Os consumidores têm cada vez mais serviços cativantes "que trazem conforto", mas também precisam cada vez mais do importante espaço de cloud, uma área onde Microsoft (Office365/OneDrive - rainha na segmento empresarial), Apple (iCloud e Apple One), Amazon (Prime) e Google (Google One) a terem primazia. A cloud como serviço para empresas e plataformas é outro segmento de negócio gigante e em crescimento vertiginoso para AWS (Amazon), Azure (Microsoft) e Google Cloud (Google).
Em breve, aos serviços de subscrição mensal podem-se juntar a mobilidade nas cidades (a Uber e a Lift estarão a preparar pacotes com km de utilização que pode incluir bicicletas elétricas, trotinetes e o carsharing). Há ainda a possibilidade do modelo de subscrição recorrente chegar de forma mais ampla às redes sociais, com o Twitter a já ter admitido este verão estar a testar colocar uma parte do seu serviço pago, à semelhança do que a rede social profissional LinkedIn - com 722 milhões de utilizadores e recordes de receitas anunciados este mês -, que pertence à Microsoft, já faz.
O empreendedor, professor e analista em marketing e economia, Scott Galloway, criou um termo que resume a nova tendência das tecnológicas - que pode chegar inclusive ao retalho alimentar, vestuário, entre outras áreas. "Rundle" significa a conjugação de serviços pagos mensais nos tais pacotes ou bundles que permitem dar receitas recorrentes às empresas, que conseguem criar valor em serviços que as pessoas precisam diária ou semanalmente. Para o especialista norte-americano, que é consultor em várias empresas, um dos exemplos inclui a possibilidade deste tipo de subscrição chegar até ao retalho alimentar ou à roupa (onde os algoritmos, conhecendo bem os utilizadores podem sugerir roupa que chega sem custos extra, além de um valor mensal).

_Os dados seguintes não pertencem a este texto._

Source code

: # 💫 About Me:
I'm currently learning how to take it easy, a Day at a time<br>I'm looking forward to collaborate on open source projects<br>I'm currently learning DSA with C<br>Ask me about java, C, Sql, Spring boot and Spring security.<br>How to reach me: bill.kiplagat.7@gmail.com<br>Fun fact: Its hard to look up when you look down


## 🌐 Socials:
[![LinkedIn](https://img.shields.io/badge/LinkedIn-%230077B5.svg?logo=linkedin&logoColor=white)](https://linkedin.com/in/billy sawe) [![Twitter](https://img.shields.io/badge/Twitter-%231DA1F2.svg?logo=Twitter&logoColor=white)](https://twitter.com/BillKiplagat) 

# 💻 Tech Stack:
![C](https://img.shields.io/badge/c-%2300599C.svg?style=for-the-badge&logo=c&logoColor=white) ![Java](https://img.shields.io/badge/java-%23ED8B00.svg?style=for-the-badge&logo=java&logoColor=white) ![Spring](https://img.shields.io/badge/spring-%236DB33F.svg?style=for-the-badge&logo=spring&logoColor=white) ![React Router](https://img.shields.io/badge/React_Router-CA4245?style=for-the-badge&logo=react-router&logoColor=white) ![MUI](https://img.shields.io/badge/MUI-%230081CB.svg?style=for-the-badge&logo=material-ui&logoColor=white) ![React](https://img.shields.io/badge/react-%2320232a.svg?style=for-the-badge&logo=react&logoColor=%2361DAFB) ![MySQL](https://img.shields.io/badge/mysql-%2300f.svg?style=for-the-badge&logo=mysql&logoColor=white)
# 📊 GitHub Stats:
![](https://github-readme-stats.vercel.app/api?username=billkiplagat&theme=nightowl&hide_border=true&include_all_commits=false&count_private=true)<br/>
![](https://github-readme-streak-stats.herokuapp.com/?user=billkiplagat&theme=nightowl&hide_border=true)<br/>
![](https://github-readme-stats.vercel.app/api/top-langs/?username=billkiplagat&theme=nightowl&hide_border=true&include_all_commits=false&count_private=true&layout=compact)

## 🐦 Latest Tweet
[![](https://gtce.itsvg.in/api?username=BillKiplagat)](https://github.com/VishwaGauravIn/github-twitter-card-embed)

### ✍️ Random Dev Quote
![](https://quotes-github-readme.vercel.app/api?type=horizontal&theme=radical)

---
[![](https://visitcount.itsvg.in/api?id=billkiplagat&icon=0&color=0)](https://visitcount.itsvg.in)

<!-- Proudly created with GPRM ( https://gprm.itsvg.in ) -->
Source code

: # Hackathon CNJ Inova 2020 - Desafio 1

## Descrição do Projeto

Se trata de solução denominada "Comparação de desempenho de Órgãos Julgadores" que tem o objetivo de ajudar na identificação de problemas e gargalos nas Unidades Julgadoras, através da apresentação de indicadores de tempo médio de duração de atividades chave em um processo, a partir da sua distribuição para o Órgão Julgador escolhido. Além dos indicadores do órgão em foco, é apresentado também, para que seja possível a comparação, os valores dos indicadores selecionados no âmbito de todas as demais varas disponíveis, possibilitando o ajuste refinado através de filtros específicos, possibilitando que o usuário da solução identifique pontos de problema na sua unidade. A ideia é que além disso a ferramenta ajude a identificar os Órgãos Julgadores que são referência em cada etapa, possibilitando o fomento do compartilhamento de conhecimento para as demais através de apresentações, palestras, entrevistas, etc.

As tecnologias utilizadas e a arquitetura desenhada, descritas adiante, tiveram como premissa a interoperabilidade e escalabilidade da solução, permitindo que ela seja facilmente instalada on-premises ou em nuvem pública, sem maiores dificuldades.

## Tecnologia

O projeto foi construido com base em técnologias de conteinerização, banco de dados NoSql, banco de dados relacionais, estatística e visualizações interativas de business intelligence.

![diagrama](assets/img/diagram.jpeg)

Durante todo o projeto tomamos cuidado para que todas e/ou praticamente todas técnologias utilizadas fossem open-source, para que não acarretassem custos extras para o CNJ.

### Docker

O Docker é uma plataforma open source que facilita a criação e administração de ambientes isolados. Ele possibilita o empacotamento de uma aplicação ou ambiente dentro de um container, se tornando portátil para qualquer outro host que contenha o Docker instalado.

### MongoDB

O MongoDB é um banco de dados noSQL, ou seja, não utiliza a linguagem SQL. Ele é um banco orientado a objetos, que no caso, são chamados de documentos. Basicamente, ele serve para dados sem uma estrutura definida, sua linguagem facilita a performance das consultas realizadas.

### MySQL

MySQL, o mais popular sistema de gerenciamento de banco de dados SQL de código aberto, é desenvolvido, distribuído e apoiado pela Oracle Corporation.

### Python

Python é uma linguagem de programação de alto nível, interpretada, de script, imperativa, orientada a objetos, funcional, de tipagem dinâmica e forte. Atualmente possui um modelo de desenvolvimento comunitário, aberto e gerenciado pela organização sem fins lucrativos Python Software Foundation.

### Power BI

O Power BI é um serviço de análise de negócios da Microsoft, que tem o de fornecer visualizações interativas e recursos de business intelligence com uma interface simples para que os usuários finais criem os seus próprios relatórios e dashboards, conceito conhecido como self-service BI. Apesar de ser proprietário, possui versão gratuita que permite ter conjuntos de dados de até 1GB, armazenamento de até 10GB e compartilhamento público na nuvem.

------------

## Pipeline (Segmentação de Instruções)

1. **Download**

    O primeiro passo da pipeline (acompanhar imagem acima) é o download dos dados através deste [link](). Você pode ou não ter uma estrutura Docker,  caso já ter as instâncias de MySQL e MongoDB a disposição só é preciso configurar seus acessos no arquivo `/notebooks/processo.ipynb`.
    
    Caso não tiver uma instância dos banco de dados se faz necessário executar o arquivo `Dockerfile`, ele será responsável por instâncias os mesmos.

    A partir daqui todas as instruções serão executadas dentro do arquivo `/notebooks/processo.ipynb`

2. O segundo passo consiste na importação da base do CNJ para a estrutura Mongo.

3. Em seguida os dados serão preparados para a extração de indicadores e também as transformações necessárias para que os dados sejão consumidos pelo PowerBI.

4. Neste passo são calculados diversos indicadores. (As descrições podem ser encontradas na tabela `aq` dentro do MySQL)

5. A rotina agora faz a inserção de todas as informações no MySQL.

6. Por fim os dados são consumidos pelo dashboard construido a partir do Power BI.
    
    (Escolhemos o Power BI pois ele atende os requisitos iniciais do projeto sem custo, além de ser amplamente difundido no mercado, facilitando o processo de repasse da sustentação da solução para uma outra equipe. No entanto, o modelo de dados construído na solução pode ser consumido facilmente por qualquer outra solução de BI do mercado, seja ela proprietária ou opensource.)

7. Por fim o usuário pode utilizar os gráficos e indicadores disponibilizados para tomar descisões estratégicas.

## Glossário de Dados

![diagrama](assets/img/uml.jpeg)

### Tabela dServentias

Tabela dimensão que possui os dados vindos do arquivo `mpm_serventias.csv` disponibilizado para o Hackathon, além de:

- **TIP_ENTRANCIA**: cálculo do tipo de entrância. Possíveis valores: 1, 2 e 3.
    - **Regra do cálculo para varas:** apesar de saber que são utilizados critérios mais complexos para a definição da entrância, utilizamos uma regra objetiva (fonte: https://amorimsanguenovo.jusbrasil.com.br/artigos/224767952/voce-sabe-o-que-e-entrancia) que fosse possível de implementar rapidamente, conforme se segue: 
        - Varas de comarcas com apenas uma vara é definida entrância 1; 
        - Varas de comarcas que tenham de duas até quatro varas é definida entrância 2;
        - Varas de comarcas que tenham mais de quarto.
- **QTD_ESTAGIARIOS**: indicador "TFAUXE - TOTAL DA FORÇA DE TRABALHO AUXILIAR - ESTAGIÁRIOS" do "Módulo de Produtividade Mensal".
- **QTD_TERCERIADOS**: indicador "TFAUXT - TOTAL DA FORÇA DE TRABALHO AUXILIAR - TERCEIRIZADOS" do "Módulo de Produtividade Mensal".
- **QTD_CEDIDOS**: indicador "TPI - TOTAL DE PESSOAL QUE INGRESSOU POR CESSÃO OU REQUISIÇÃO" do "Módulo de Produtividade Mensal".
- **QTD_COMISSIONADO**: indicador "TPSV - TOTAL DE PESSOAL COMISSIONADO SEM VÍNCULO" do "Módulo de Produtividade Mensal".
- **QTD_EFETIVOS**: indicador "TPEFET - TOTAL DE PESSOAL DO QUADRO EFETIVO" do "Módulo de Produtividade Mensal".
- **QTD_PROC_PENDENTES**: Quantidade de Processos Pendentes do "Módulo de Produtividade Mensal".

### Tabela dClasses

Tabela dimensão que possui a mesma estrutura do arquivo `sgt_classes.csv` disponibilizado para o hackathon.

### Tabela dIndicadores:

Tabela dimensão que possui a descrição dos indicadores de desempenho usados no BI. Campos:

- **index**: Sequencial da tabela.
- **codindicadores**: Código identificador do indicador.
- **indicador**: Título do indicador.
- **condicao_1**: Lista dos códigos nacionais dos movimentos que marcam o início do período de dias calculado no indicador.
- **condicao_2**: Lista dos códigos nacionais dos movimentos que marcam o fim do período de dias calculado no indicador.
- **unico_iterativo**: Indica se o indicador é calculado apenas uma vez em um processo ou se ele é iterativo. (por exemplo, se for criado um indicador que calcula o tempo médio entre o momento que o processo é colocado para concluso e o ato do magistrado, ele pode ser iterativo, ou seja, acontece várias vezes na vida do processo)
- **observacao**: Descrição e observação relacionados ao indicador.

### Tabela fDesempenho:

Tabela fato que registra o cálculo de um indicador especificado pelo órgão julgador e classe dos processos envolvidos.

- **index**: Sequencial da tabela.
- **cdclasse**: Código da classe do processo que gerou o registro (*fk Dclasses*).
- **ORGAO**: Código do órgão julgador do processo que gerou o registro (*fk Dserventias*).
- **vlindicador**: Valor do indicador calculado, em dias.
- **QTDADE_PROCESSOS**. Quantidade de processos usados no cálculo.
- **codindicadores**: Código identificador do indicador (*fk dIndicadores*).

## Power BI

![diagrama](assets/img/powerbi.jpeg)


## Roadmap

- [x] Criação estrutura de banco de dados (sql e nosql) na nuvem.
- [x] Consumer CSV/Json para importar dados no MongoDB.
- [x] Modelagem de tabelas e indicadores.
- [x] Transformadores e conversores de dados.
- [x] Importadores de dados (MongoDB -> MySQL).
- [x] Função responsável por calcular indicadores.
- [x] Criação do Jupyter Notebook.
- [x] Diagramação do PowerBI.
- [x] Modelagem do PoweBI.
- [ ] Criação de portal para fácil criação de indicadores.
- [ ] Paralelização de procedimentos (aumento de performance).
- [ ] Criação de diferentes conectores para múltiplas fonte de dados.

Os serviços pagos crescem e aumentam também as receitas recorrentes dos gigantes tecnológicos, mas também os dados recolhidos e, no caso de serviços como Google Fotos, esses dados são o arquivo pessoal dos utilizadores com alguns anos - algo que a Google promete não usar para efeitos de publicidade. Tito Rodrigues deixa apenas uma preocupação sobre esta área, admitindo que o regulamento europeu de proteção de dados, RGPD, inclui de forma ampla a transferência de dados pessoais entre plataformas e uma espécie de testamento digital, mas "falta um lado de operacionalização que ainda não se verifica".
"É uma área que deve ser melhorada nos próximos anos a nível europeu, com mecanismos mais concretos para transferir dados - já é possível passar playlists entre plataformas - e, no caso do testamento vital, será importante os familiares terem acesso ou o próprio utilizador escolher o que acontece com os seus dados depois de morrer", diz o responsável da Deco Proteste. O objetivo será criar "standards europeus com possível controlo centralizado em que os utilizadores (ou os seus herdeiros) possam decidir o futuro dos seus dados": "percebemos nestes últimos tempos o valor desses mesmos dados".
"Há ainda um longo caminho a fazer", conclui Tito Rodrigues.